The following is the text of the op-ed by Maria Tatar, Harvard University professor of Germanic languages and literatures and folklore and mythology:
How do we explain Peter Pan’s enduring hold on our imagination? Why do we get hooked (and I use the term with all due deliberation) when we are children and continue to remain under the spell as adults? J.M. Barrie, more than any other author of children’s books, attempted to level distinctions between adult and child, as well as to dismantle the opposition between creator and consumer. He aimed to produce a story that would be sophisticated and playful, adult-friendly as well as child-friendly. At long last, here was a cultural story that would bridge the still vast literary divide between adults and children. Peter Pan could be a shared experience, drawing two audiences together that had long been segregated into separate domains.
Peter Pan continues to bring young and old together, as they flock to New York City’s Lunt Fontanne Theater. There, the boy who would not grow up returns to us in the new musical “Finding Neverland.” As audience members, we explore everything from the origins of the boy who would not grow up (Barrie’s brother David died in a tragic ice-skating accident and was doomed to remain forever young) to the complications of creating a work not just for children but also with children (Barrie famously disavowed the role of author, first calling himself “Anon.” then attributing the writing of the play at various times to children and to a nursemaid).
“Finding Neverland,” like Peter Pan before it, unsettles us even as it provides the comforts of immersive entertainments. The production reminds us exactly why Neverland remains relevant today and why we still need Peter Pan to help us navigate the real world. Our anxiety level is rarely higher than when Peter asks us to express our faith in fairies by clapping. Should we clap? Can we be assured that others will join in? Make-believe suddenly blends into the making of beliefs.
Barrie understood that we never leave childhood entirely behind us. “It isn’t a play just for children. It’s a play for everyone. Everyone who has a child inside of them, screaming to get out!” an exasperated Barrie shouts in “Finding Neverland.” Lurking beneath the attractions of “Finding Neverland” as musical are alluring questions that challenge us to think more and think harder about what is at stake in our understanding of children and their relationship to grown-ups, those former children who are now “grown up and done for.”

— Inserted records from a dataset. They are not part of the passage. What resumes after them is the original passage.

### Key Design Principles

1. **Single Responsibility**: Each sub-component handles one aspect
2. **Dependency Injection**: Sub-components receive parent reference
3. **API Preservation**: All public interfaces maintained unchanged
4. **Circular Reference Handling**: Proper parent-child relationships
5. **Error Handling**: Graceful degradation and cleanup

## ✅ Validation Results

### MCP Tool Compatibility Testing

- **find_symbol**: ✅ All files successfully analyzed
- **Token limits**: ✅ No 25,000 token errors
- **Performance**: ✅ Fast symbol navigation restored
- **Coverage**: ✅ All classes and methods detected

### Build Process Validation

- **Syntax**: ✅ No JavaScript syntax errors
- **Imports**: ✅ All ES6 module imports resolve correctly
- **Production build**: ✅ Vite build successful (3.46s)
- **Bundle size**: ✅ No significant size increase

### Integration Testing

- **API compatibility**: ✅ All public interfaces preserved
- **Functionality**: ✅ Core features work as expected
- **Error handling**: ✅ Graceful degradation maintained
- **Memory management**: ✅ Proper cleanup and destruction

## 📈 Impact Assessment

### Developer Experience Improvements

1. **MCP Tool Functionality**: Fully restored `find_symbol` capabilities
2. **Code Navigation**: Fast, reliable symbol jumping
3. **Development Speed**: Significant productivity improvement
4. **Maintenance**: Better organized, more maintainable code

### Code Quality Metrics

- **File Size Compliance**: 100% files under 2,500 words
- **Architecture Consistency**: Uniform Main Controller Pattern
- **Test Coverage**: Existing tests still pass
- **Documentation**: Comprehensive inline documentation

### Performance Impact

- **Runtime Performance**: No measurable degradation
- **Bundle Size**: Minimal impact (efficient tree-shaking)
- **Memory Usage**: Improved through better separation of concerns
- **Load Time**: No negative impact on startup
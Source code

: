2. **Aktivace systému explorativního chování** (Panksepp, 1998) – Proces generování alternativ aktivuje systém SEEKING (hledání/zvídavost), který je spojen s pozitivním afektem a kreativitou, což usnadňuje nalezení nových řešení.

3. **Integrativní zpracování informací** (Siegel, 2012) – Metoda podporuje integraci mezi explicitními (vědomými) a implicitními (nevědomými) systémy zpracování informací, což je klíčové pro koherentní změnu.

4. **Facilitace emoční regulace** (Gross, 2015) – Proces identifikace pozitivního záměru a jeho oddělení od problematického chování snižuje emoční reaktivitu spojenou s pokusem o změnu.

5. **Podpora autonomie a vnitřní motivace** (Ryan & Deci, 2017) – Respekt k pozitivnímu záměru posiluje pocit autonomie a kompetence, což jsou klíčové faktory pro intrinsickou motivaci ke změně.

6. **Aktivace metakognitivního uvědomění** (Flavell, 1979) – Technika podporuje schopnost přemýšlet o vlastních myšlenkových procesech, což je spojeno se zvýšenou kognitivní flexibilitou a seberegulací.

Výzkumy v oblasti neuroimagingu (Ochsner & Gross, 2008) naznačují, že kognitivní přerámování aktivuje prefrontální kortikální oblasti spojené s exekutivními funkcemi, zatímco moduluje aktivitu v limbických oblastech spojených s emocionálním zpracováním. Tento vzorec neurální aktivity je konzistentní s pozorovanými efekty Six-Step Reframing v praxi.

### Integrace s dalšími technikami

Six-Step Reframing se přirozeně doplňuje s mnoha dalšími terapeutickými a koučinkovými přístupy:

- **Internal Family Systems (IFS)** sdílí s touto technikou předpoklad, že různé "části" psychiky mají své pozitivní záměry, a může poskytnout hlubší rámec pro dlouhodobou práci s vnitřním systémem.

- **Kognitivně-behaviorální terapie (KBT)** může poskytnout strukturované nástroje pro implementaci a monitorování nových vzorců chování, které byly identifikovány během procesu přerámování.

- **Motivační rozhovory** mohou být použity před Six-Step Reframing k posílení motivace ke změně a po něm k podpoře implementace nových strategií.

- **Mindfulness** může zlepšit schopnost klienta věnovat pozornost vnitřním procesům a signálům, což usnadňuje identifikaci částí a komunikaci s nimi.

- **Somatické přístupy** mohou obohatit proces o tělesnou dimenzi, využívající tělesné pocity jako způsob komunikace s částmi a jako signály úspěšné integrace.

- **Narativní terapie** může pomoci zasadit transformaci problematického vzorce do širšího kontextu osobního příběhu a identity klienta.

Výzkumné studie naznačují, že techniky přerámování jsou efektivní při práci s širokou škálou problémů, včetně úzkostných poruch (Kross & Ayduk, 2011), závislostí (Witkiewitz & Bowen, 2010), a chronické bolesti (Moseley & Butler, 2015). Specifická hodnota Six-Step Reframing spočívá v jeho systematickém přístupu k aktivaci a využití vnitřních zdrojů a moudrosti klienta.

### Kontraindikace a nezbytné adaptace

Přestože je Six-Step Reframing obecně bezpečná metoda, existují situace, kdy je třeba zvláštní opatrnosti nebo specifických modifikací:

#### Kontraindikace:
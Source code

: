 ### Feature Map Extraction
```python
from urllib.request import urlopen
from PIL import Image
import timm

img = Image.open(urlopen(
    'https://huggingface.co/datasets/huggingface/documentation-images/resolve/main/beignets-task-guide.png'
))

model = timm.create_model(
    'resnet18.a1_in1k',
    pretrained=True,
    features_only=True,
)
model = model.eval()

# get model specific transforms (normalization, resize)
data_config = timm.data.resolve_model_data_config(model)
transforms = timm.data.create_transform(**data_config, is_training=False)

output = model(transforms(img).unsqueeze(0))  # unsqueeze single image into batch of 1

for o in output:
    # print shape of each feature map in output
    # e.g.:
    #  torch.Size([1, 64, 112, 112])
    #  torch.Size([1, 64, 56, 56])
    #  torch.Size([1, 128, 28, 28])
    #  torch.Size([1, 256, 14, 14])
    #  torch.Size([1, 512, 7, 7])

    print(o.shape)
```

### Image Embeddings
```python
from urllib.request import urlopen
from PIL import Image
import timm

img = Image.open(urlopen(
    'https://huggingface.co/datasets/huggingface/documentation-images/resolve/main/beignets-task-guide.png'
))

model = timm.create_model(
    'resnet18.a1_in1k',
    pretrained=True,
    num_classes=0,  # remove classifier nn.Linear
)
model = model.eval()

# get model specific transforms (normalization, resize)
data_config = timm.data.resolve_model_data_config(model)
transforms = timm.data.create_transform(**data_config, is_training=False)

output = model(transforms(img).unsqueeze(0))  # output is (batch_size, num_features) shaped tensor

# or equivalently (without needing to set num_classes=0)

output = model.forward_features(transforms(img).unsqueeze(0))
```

Based on the 2004 film, “Finding Neverland” as a musical historicizes the invention of Peter Pan, showing how the work about him emerged from play-carefree collaborations between writer and boys, along with the searing drama of adult soul-searching. “Finding Neverland,” like Barrie’s Peter Pan, also offers up the consolations of imagination. If there is anything to be learned from Neverland, it has to do with the healing power of imagination and fantasy. “Finding Neverland” works its magic through the sorcery of words and the enchantments of song and spectacle. Peter Pan is nearly always played by a woman, and it is no surprise that a woman directs this production (notably the only female director of a musical this season on Broadway). Diane Paulus reinvents the story of Peter Pan, embracing and intensifying its impulse to create what J.M. Barrie called “ecstasies innumerable.”
J.M. Barrie would be delighted that this new musical is capturing what he always hoped for with his creation of Peter Pan – igniting the imaginations of children and adults alike on their collective journey to Neverland.